From At 21.54 hours on 15 Oct 1941 the unescorted Vancouver Island (Master Eric Lacey Roper) was spotted by U-558, which was searching convoy SC-48 west of Ireland. Due to her high speed of about 15 knots the U-boat immediately went on full speed to get into a favorable attack position and fired a spread of three torpedoes from about 2000 meters at 22.49 hours, hitting the ship with two of them after 144 seconds. The vessel was hit in the fore part and amidships and stopped but did not sink. Because Krech wanted to continue the search for convoy he fired two coups de grâce from more than 1000 meters at 23.08 and 23.17 hours, hitting the ship fore and aft and causing her to sink fast by the stern. The Germans had observed how the crew abandoned ship in lifeboats after the first hits, but HMS Dianthus (K 95) (LtCdr C.E. Bridgman, RNR) sent to her assistance from the dispersed convoy ON-24 did not find any survivors. On 31 October, a lifeboat with the bodies of two officers from the ship was found by a British warship in 56°08N/20°45W. The master, 64 crew members, eight gunners and 32 passengers were lost.

Ernest held a life insurance policy with Prudential Life Insurance Company. His mother, sole beneficiary, wrote in April 1942, “They are awaiting official notice of his death from the Department of National Defence.” She had written to the RCAF Casualties Office in January 1942 about the insurance policy. “He left the bank November 20, 1940 and on November 25, 1940, he left home for Brandon, Manitoba. He was not home again until September 1, 1941 and on September 15, 1941, he left home for Halifax. I did not see him again. He told me when home, that his insurance was paid up to date, as it was taken out of his army pay. Th same as it had been taken out of his pay while in the bank. On receiving notice that Ernest was missing and in a later latter that he might be considered lost as no survivors of the Vancouver Island were found, I wrote to the insurance company and they said they had no record of his premiums being paid since he had left the bank November 20, 1940. I have no papers or records whatever. Ernest simply told me, his insurance was paid up to date. I would like to know if the RCAF had taken the money from his army pay, as he certainly thought they had.

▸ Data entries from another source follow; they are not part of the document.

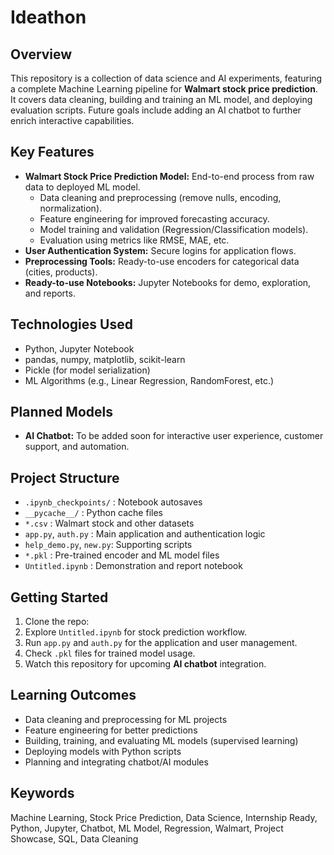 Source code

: # Ideathon

## Overview
This repository is a collection of data science and AI experiments, featuring a complete Machine Learning pipeline for **Walmart stock price prediction**. It covers data cleaning, building and training an ML model, and deploying evaluation scripts. Future goals include adding an AI chatbot to further enrich interactive capabilities.

## Key Features
- **Walmart Stock Price Prediction Model:** End-to-end process from raw data to deployed ML model.
    - Data cleaning and preprocessing (remove nulls, encoding, normalization).
    - Feature engineering for improved forecasting accuracy.
    - Model training and validation (Regression/Classification models).
    - Evaluation using metrics like RMSE, MAE, etc.
- **User Authentication System:** Secure logins for application flows.
- **Preprocessing Tools:** Ready-to-use encoders for categorical data (cities, products).
- **Ready-to-use Notebooks:** Jupyter Notebooks for demo, exploration, and reports.

## Technologies Used
- Python, Jupyter Notebook
- pandas, numpy, matplotlib, scikit-learn
- Pickle (for model serialization)
- ML Algorithms (e.g., Linear Regression, RandomForest, etc.)

## Planned Models
- **AI Chatbot:** To be added soon for interactive user experience, customer support, and automation.

## Project Structure
- `.ipynb_checkpoints/` : Notebook autosaves
- `__pycache__/`         : Python cache files
- `*.csv`                : Walmart stock and other datasets
- `app.py`, `auth.py`    : Main application and authentication logic
- `help_demo.py`, `new.py`: Supporting scripts
- `*.pkl`                : Pre-trained encoder and ML model files
- `Untitled.ipynb`       : Demonstration and report notebook

## Getting Started
1. Clone the repo:
2. Explore `Untitled.ipynb` for stock prediction workflow.
3. Run `app.py` and `auth.py` for the application and user management.
4. Check `.pkl` files for trained model usage.
5. Watch this repository for upcoming **AI chatbot** integration.

## Learning Outcomes
- Data cleaning and preprocessing for ML projects
- Feature engineering for better predictions
- Building, training, and evaluating ML models (supervised learning)
- Deploying models with Python scripts
- Planning and integrating chatbot/AI modules

## Keywords
Machine Learning, Stock Price Prediction, Data Science, Internship Ready, Python, Jupyter, Chatbot, ML Model, Regression, Walmart, Project Showcase, SQL, Data Cleaning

The assurance company asked me to write you, for some official notice to them, of his being lost. If you have his birth certificate, could you send it also. While Ernest was in Halifax, he assigned half his pay to me (his mother) and on October 30th, I received $90 being 1/2 of his pay for October 1941. The other $90 due him for October paid to him before he left for overseas, if not should it come to me. It is with great sorrow at the loss of Ernest that I write to you.

In October 1955, a letter arrived addressed to Mrs. Simpson, from W/C W. R. Gunn informing her that since Ernest had no known grave, his name would appear on the Ottawa Memorial. Mrs. Simpson passed away in June 1953, her husband the year prior.